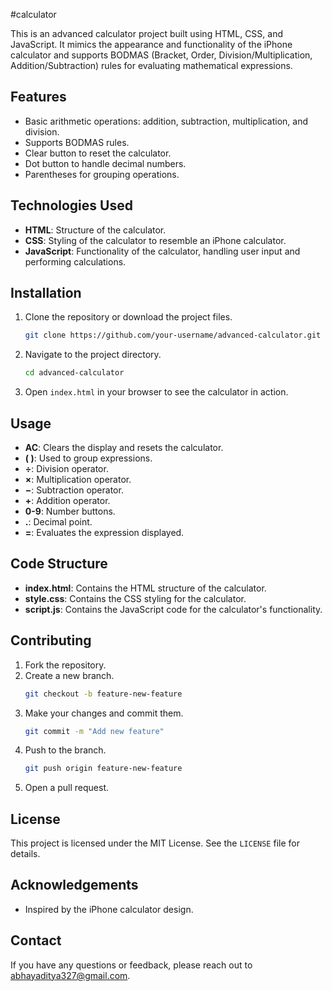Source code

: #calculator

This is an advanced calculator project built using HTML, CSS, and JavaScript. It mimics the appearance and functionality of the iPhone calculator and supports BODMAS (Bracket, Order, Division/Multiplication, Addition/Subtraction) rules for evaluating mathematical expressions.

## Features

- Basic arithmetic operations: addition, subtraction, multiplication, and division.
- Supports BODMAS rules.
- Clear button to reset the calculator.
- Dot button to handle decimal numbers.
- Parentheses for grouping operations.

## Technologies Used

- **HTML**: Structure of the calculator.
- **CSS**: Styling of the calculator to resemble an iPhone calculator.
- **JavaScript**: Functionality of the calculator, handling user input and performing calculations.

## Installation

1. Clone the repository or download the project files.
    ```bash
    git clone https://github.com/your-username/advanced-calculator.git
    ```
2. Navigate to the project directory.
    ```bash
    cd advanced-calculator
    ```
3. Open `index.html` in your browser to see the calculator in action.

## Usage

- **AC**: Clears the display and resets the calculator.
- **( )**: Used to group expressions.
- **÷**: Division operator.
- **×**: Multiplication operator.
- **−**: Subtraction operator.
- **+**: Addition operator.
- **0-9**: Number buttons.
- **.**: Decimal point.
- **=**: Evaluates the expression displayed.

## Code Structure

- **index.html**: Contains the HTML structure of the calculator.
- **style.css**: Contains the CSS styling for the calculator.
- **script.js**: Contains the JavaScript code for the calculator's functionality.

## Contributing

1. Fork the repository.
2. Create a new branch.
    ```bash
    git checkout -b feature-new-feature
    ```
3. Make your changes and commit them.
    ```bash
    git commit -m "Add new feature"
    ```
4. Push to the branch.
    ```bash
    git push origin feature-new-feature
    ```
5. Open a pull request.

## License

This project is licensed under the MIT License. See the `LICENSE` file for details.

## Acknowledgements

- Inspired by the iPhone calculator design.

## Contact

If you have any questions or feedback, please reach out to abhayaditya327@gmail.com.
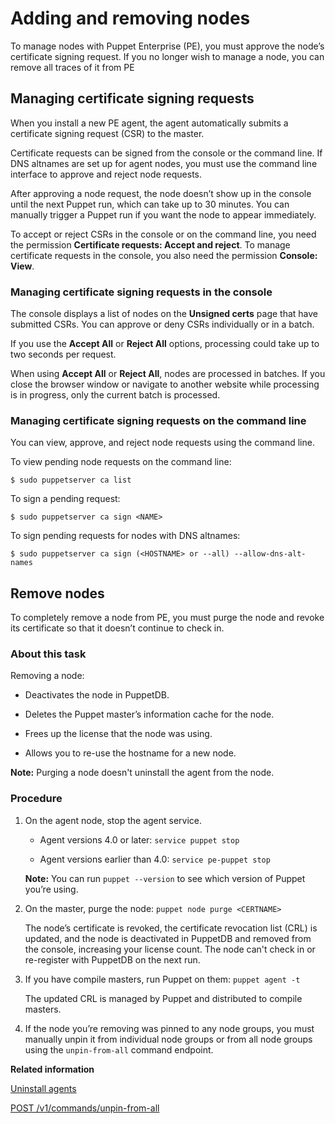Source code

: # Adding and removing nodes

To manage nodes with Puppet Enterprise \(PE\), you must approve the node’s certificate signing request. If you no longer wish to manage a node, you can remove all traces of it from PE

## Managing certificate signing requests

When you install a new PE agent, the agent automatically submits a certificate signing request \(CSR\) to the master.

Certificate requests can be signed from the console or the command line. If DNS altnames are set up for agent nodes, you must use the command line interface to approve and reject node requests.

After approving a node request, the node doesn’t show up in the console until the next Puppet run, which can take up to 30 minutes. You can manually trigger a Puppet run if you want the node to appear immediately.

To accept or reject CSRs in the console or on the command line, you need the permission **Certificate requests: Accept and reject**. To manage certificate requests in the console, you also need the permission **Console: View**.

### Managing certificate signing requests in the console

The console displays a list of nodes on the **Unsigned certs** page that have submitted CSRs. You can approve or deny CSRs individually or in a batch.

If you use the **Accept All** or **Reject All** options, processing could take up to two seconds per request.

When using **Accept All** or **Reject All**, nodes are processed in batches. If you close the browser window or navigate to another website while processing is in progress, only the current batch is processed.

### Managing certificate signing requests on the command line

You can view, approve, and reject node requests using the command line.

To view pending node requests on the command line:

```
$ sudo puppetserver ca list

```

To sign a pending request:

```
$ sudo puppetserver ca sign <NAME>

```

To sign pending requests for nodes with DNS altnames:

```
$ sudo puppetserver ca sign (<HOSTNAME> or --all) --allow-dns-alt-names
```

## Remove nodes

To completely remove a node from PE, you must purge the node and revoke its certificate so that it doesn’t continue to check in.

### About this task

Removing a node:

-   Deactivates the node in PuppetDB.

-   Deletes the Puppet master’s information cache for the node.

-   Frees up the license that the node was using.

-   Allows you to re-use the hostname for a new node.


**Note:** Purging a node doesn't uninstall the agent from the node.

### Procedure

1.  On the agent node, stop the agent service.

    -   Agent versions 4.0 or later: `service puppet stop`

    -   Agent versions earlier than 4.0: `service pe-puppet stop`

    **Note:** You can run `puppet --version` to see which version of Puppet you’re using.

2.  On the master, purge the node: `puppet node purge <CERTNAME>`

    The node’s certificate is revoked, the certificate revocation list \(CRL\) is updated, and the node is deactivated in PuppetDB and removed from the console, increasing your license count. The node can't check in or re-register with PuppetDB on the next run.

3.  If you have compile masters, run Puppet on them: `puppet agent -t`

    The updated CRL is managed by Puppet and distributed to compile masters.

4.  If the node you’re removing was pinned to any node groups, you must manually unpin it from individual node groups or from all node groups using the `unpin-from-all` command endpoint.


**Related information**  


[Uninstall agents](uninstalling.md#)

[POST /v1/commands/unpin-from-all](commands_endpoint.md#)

------

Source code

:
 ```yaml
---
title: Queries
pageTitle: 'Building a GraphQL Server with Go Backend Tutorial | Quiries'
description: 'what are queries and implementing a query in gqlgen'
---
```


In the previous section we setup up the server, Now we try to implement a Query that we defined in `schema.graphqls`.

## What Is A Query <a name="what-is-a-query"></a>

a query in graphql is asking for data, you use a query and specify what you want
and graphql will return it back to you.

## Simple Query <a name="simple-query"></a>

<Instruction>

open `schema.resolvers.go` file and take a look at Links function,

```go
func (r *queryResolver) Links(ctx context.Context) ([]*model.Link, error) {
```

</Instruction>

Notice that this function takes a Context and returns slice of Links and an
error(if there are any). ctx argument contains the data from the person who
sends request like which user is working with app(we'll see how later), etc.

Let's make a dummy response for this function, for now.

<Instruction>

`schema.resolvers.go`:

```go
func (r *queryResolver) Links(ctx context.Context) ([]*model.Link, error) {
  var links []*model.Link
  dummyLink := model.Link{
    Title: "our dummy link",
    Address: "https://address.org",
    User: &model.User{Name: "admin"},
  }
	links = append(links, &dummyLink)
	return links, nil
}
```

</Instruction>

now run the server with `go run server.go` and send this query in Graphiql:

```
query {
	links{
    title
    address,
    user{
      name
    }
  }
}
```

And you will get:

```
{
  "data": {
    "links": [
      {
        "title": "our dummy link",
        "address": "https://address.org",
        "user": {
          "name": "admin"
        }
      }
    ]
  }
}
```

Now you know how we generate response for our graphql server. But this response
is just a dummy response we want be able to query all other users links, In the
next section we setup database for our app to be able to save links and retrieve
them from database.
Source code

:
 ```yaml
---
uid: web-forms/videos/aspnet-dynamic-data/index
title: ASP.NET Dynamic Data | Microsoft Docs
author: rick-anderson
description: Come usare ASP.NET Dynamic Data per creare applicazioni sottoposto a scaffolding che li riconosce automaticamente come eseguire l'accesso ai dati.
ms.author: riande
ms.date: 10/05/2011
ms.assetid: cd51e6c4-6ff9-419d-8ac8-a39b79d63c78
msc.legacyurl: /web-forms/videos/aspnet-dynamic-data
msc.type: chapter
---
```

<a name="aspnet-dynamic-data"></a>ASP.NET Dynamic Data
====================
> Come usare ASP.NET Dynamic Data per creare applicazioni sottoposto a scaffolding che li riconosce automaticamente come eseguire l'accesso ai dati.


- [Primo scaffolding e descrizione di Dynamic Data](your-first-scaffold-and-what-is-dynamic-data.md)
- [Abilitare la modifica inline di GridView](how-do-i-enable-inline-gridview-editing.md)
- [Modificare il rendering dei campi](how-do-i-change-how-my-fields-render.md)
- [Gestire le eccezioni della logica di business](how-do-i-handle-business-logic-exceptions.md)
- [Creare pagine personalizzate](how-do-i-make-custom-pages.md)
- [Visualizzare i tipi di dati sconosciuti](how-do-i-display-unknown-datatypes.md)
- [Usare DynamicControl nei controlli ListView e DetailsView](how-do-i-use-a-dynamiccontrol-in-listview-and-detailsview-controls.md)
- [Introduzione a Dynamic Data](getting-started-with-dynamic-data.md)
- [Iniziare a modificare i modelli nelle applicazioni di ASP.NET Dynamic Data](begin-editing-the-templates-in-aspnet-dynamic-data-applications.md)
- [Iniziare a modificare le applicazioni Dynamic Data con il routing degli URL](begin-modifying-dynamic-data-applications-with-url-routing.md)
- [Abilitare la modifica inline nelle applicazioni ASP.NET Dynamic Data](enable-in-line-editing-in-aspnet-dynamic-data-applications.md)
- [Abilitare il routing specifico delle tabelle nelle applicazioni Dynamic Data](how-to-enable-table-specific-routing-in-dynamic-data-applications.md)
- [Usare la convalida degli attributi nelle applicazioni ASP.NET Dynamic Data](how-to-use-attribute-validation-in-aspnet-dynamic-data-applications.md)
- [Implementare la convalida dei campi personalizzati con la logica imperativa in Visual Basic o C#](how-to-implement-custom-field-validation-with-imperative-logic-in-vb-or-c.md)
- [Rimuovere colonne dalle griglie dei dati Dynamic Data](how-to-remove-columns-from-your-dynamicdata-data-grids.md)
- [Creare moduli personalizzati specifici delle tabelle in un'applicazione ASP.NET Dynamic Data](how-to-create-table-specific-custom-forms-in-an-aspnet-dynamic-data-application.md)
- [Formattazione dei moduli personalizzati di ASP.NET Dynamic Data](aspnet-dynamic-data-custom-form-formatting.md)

------

- Assignment
Print the lines above from the one with "When you install" through the one with "Certificate requests can", both included, exactly as written and nothing more.

- Answer section
When you install a new PE agent, the agent automatically submits a certificate signing request \(CSR\) to the master.

Certificate requests can be signed from the console or the command line. If DNS altnames are set up for agent nodes, you must use the command line interface to approve and reject node requests.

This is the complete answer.